She met Roger Vadim, an ambitious filmmaker of Belarusian-Ukrainian origin, on a film set and married him. Vadim was a minor talent as a director but a genius at attracting, cultivating, and exploiting beautiful women (after Bardot dumped him Catherine Deneuve, Jane Fonda and Marie-Christine Barrault followed). And God Created Woman (1956) was the first of several movies he made starring Bardot.
The exhibition reveals that it was only by belatedly writing a part for Curt Jurgens, a popular German actor, that Vadim was able to raise funding for the film. We also learn that while the film was initially rejected in France, it hit America like a libido-packed A-bomb and Bardot-mania took off. Bardot rivalled Marilyn in star power and carnal appeal but in a newer, modern way (if Marilyn was cinema’s Elvis, Bardot was the Beatles).
The vast majority of Bardot’s movies weren’t great, but she did notable work with Henri-Georges Clouzot (La Vérité), and New Wave directors Louis Malle (Vie Privée) and Jean-Luc Godard (Le Mépris).

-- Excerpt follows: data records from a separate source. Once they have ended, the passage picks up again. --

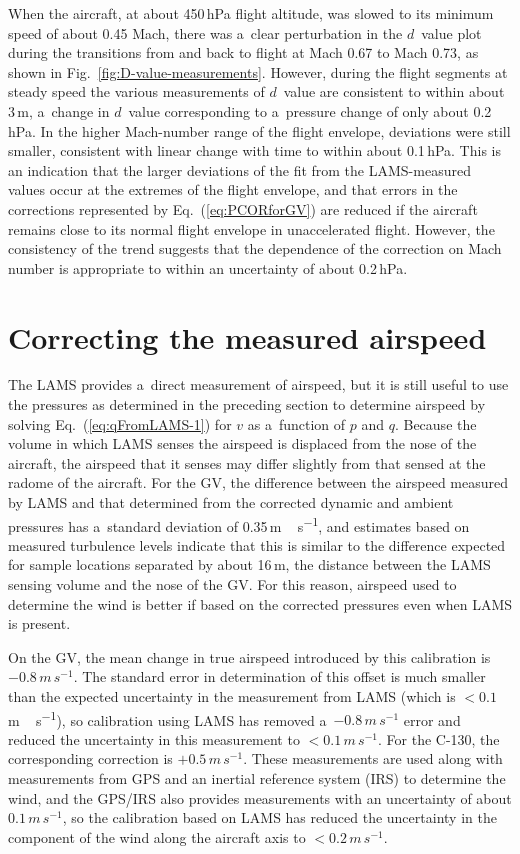 \documentclass[amtd, online, hvmath]{copernicus}
\begin{document}
When the aircraft, at about 450\,hPa flight altitude, was slowed to
its minimum speed of about 0.45 Mach, there was a~clear perturbation
in the $d$~value plot during the transitions from and back to flight
at Mach 0.67 to Mach 0.73, as shown in
Fig.~\ref{fig:D-value-measurements}.  However, during the flight
segments at steady speed the various measurements of $d$~value are
consistent to within about 3\,m, a~change in $d$~value corresponding
to a~pressure change of only about 0.2\,hPa. In the higher Mach-number
range of the flight envelope, deviations were still smaller,
consistent with linear change with time to within about 0.1\,hPa.
This is an indication that the larger deviations of the fit from the
LAMS-measured values occur at the extremes of the flight envelope, and
that errors in the corrections represented by Eq.~(\ref{eq:PCORforGV})
are reduced if the aircraft remains close to its normal flight
envelope in unaccelerated flight. However, the consistency of the
trend suggests that the dependence of the correction on Mach number is
appropriate to within an uncertainty of about 0.2\,hPa.

\section{Correcting the measured airspeed}

The LAMS provides a~direct measurement of airspeed, but it is still
useful to use the pressures as determined in the preceding section to
determine airspeed by solving Eq.~(\ref{eq:qFromLAMS-1}) for $v$ as
a~function of $p$ and $q$. Because the volume in which LAMS senses the
airspeed is displaced from the nose of the aircraft, the airspeed that
it senses may differ slightly from that sensed at the radome of the
aircraft. For the GV, the difference between the airspeed measured by
LAMS and that determined from the corrected dynamic and ambient
pressures has a~standard deviation of 0.35\,\unit{m\,s^{-1}}, and
estimates based on measured turbulence levels indicate that this is
similar to the difference expected for sample locations separated by
about 16\,\unit{m}, the distance between the LAMS sensing volume and
the nose of the GV. For this reason, airspeed used to determine the
wind is better if based on the corrected pressures even when LAMS is
present.

On the GV, the mean change in true airspeed introduced by this
calibration is $-0.8\,\unit{m\,s^{-1}}$. The standard error in
determination of this offset is much smaller than the expected
uncertainty in the measurement from LAMS (which is
$<0.1$\,\unit{m\,s^{-1}}), so calibration using LAMS has removed
a~$-0.8\,\unit{m\,s^{-1}}$ error and reduced the uncertainty in this
measurement to $<0.1\,\unit{m\,s^{-1}}$.  For the C-130, the
corresponding correction is $+0.5\,\unit{m\,s^{-1}}$.  These
measurements are used along with measurements from GPS and an inertial
reference system (IRS) to determine the wind, and the GPS/IRS also
provides measurements with an uncertainty of about
$0.1\,\unit{m\,s^{-1}}$, so the calibration based on LAMS has reduced
the uncertainty in the component of the wind along the aircraft axis
to $<0.2\,\unit{m\,s^{-1}}$.
\end{document}
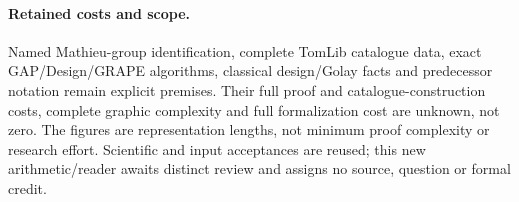 \documentclass[11pt,a4paper]{article}
\begin{document}
\paragraph{Retained costs and scope.}
Named Mathieu-group identification, complete TomLib catalogue data, exact
GAP/Design/GRAPE algorithms, classical design/Golay facts and predecessor
notation remain explicit premises. Their full proof and catalogue-construction
costs, complete graphic complexity and full formalization cost are unknown,
not zero. The figures are representation lengths, not minimum proof complexity
or research effort. Scientific and input acceptances are reused; this new
arithmetic/reader awaits distinct review and assigns no source, question or
formal credit.
\end{document}
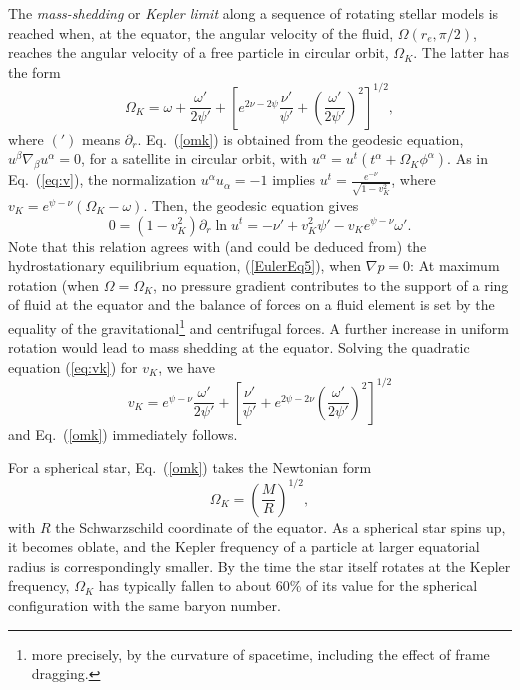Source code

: \documentclass[12pt]{article}
\def\be{\begin{equation}}
\def\ee{\end{equation}}
\begin{document}
{%
%
The {\it mass-shedding} or {\it Kepler limit} along a sequence of rotating 
stellar models is reached when, at the equator, the angular velocity of the fluid, $\Omega(r_e,\pi/2)$, reaches the angular velocity of a free particle in circular orbit, $\Omega_K$. The latter has the form 
\be
\Omega_K = \omega+ \frac{\omega'}{2\psi'} 
        +\left[e^{2\nu -2\psi}\frac{\nu'}{\psi'}
        +\left(\frac{\omega'}{2\psi'}\right)^2\right]^{1/2},  
\label{omk}
\ee
where $(')$ means $\partial_r$.
Eq.~(\ref{omk}) is obtained from the geodesic equation,
$u^\beta \nabla_\beta u^\alpha =0$, for a satellite in circular 
orbit, with $u^\alpha = u^t(t^\alpha + \Omega_K\phi^\alpha)$.  
As in Eq.~(\ref{eq:v}),
the normalization $u^\alpha u_\alpha = -1$ implies 
$\displaystyle u^t = \frac{e^{-\nu}}{\sqrt{1-v_K^2}}$, where  
$v_K = e^{\psi-\nu}(\Omega_K-\omega)$. Then, the geodesic equation gives 
\be 
0 = (1-v_K^2)\partial_r\ln u^t 
= -\nu'+v_K^2\psi' -v_Ke^{\psi-\nu}\omega'.
\label{eq:vk}\ee
Note that this relation agrees with (and could be deduced from) 
the hydrostationary equilibrium equation, (\ref{EulerEq5}),
when $\nabla p=0$: At maximum rotation (when $\Omega=\Omega_K$, no 
pressure gradient contributes to the support of a ring of fluid at 
the equator and the balance of forces on a fluid element is set by
the equality of the gravitational\footnote{more precisely, by the
curvature of spacetime, including the effect of frame dragging.}
 and centrifugal forces. 
A further increase in uniform rotation would lead to mass shedding 
at the equator.
%
%
Solving the quadratic equation (\ref{eq:vk}) for $v_K$, we have 
\[ 
v_K = e^{\psi-\nu}\frac{\omega'}{2\psi'} +\left[\frac{\nu'}{\psi'} 
                +e^{2\psi-2\nu}\left(\frac{\omega'}{2\psi'}\right)^2\right]^{1/2}
\]
and Eq.~(\ref{omk}) immediately follows.

For a spherical star, Eq.~(\ref{omk}) takes the Newtonian form
\be
\Omega_K = \left(\frac MR\right)^{1/2},
\label{omksphere}\ee
with $R$ the Schwarzschild coordinate of the equator.
As a spherical star spins up, it becomes oblate, and the Kepler
frequency of a particle at larger equatorial radius is correspondingly
smaller.  By the time the star itself rotates at the Kepler frequency,
$\Omega_K$ has typically fallen to about 60\% of its value for the
spherical configuration with the same baryon number.

}
\end{document}
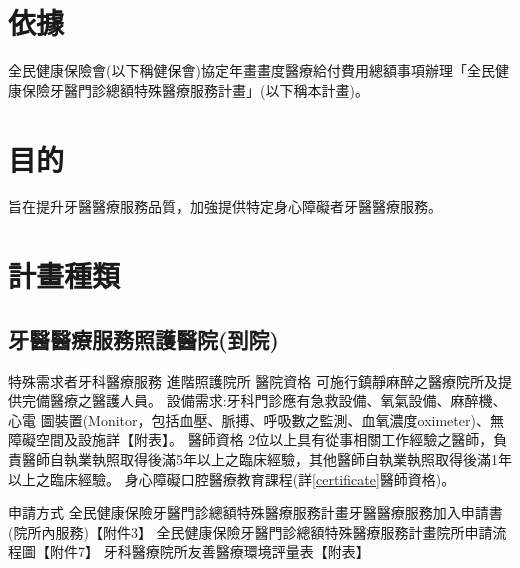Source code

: \section{依據}
全民健康保險會(以下稱健保會)協定年畫畫度醫療給付費用總額事項辦理「全民健康保險牙醫門診總額特殊醫療服務計畫」(以下稱本計畫)。

\section{目的} 旨在提升牙醫醫療服務品質，加強提供特定身心障礙者牙醫醫療服務。

\section{計畫種類}

\subsection{牙醫醫療服務照護醫院(到院)}
\begin{outline}
\0 特殊需求者牙科醫療服務
\1 進階照護院所
\2 醫院資格
    \3 可施行鎮靜麻醉之醫療院所及提供完備醫療之醫護人員。
    \3 設備需求:牙科門診應有急救設備、氧氣設備、麻醉機、心電 圖裝置(Monitor，包括血壓、脈搏、呼吸數之監測、血氧濃度oximeter)、無障礙空間及設施詳【附表】。
\2 醫師資格
    \3 2位以上具有從事相關工作經驗之醫師，負責醫師自執業執照取得後滿5年以上之臨床經驗，其他醫師自執業執照取得後滿1年以上之臨床經驗。
    \3 身心障礙口腔醫療教育課程(詳\ref{certificate}醫師資格)。

\0 申請方式
\1 全民健康保險牙醫門診總額特殊醫療服務計畫牙醫醫療服務加入申請書(院所內服務)【附件3】
\1 全民健康保險牙醫門診總額特殊醫療服務計畫院所申請流程圖【附件7】
\1 牙科醫療院所友善醫療環境評量表【附表】

\end{outline}


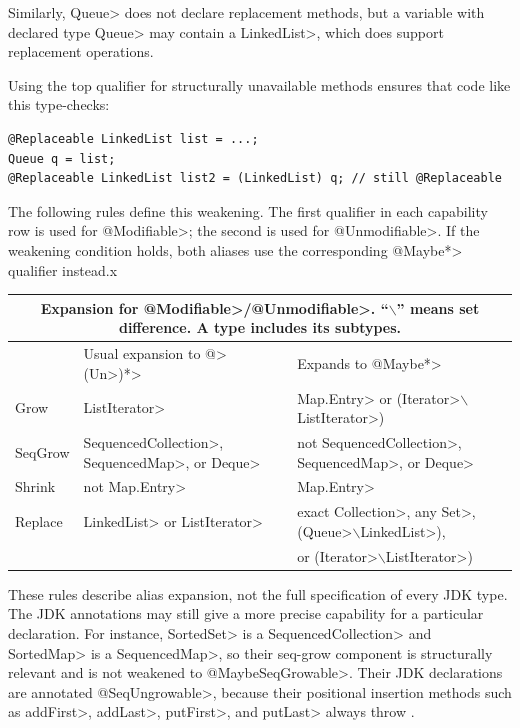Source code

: Similarly, \<Queue> does not declare replacement methods, but a variable
with declared type
\<Queue> may contain a \<LinkedList>, which does support
replacement operations.

Using the top qualifier for structurally unavailable methods ensures that
code like this type-checks:

\begin{Verbatim}
@Replaceable LinkedList list = ...;
Queue q = list;
@Replaceable LinkedList list2 = (LinkedList) q; // still @Replaceable
\end{Verbatim}



The following rules define this weakening.  The first qualifier in each
capability row is used for \<@Modifiable>; the second is used for
\<@Unmodifiable>.  If the weakening condition holds, both aliases use the
corresponding \<@Maybe*> qualifier instead.x



\noindent
\begin{tabular}{l|l|l}
\multicolumn{3}{c}{Expansion for
\<@Modifiable>/\<@Unmodifiable>. ``$\backslash$'' means set difference.  A
type includes its subtypes.} \\ \hline
& Usual expansion to \<@>(\<Un>)\<*> & Expands to \<@Maybe*> \\ \hline
Grow
& \<ListIterator>
& \<Map.Entry> or (\<Iterator>$\backslash$\<ListIterator>) \\
SeqGrow
& \<SequencedCollection>, \<SequencedMap>, or \<Deque>
& not \<SequencedCollection>, \<SequencedMap>, or \<Deque> \\
Shrink
& not \<Map.Entry>
& \<Map.Entry> \\
Replace
& \<LinkedList> or \<ListIterator>
& exact \<Collection>, any \<Set>, (\<Queue>$\backslash$\<LinkedList>), \\
&&  or (\<Iterator>$\backslash$\<ListIterator>) \\
\end{tabular}

These rules describe alias expansion, not the full specification of every JDK
type.  The JDK annotations may still give a more precise capability for a
particular declaration.  For instance, \<SortedSet> is a
\<SequencedCollection> and \<SortedMap> is a \<SequencedMap>, so their
seq-grow component is structurally relevant and is not weakened to
\<@MaybeSeqGrowable>.  Their JDK declarations are annotated
\<@SeqUngrowable>, because their positional insertion methods such as
\<addFirst>, \<addLast>, \<putFirst>, and \<putLast> always throw
\UnsupportedOperationException.


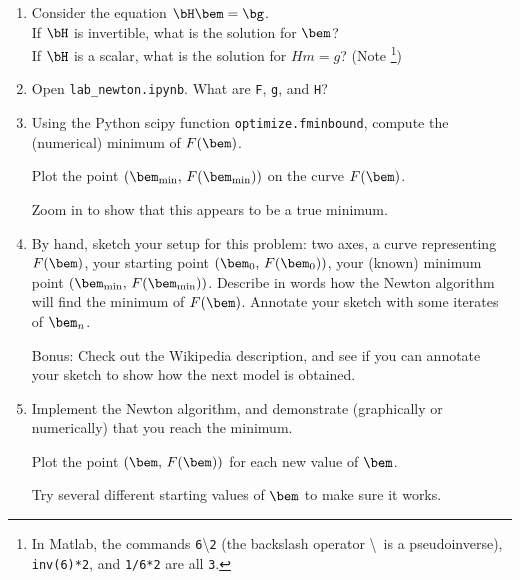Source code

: \documentclass[11pt,titlepage,fleqn]{article}
\renewcommand{\vertgap}{\vspace{1.5cm}}
\begin{document}
\begin{enumerate}
\item Consider the equation $\bH\bem = \bg$. \\
If $\bH$ is invertible, what is the solution for $\bem$? \\
If $\bH$ is a scalar, what is the solution for $Hm = g$? (Note \footnote{In Matlab, the commands \texttt{6}\textbackslash\texttt{2} (the backslash operator \textbackslash\ is a pseudoinverse), \texttt{inv(6)*2}, and \texttt{1/6*2} are all \texttt{3}.})


\vertgap

\item Open \verb+lab_newton.ipynb+. What are \verb+F+, \verb+g+, and \verb+H+?

\vertgap

\item Using the Python scipy function \verb+optimize.fminbound+, compute the (numerical) minimum of $F(\bem)$.

Plot the point $(\bem_{\rm min},\,F(\bem_{\rm min}))$ on the curve $F(\bem)$.

Zoom in to show that this appears to be a true minimum.

\item By hand, sketch your setup for this problem: two axes, a curve representing $F(\bem)$, your starting point $(\bem_0,\,F(\bem_0))$, your (known) minimum point $(\bem_{\rm min},\,F(\bem_{\rm min}))$. Describe in words how the Newton algorithm will find the minimum of $F(\bem)$. Annotate your sketch with some iterates of $\bem_n$.

Bonus: Check out the Wikipedia description, and see if you can annotate your sketch to show how the next model is obtained.

\vspace{10cm}

\item Implement the Newton algorithm, and demonstrate (graphically or numerically) that you reach the minimum.

Plot the point $(\bem,\,F(\bem))$ for each new value of $\bem$.

Try several different starting values of $\bem$ to make sure it works.

\vertgap


\end{enumerate}
\end{document}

Ironically, the films she made with Vadim have dated badly and are mostly forgotten. Bardot also teamed up with Serge Gainsbourg to make a number of pop music classics, which also feel confined to their era. It’s probably Bardot as a vehicle for style in various guises that is most relevant, perhaps why this exhibition devoted to a sex kitten’s life draws mostly women.
The exhibition winds up with Bardot’s career as an animal activist, which by now has lasted longer than her previous life in show business. Understandably, it treads very lightly at how that passion has led into conflict with some of the customs of France’s Muslim minority.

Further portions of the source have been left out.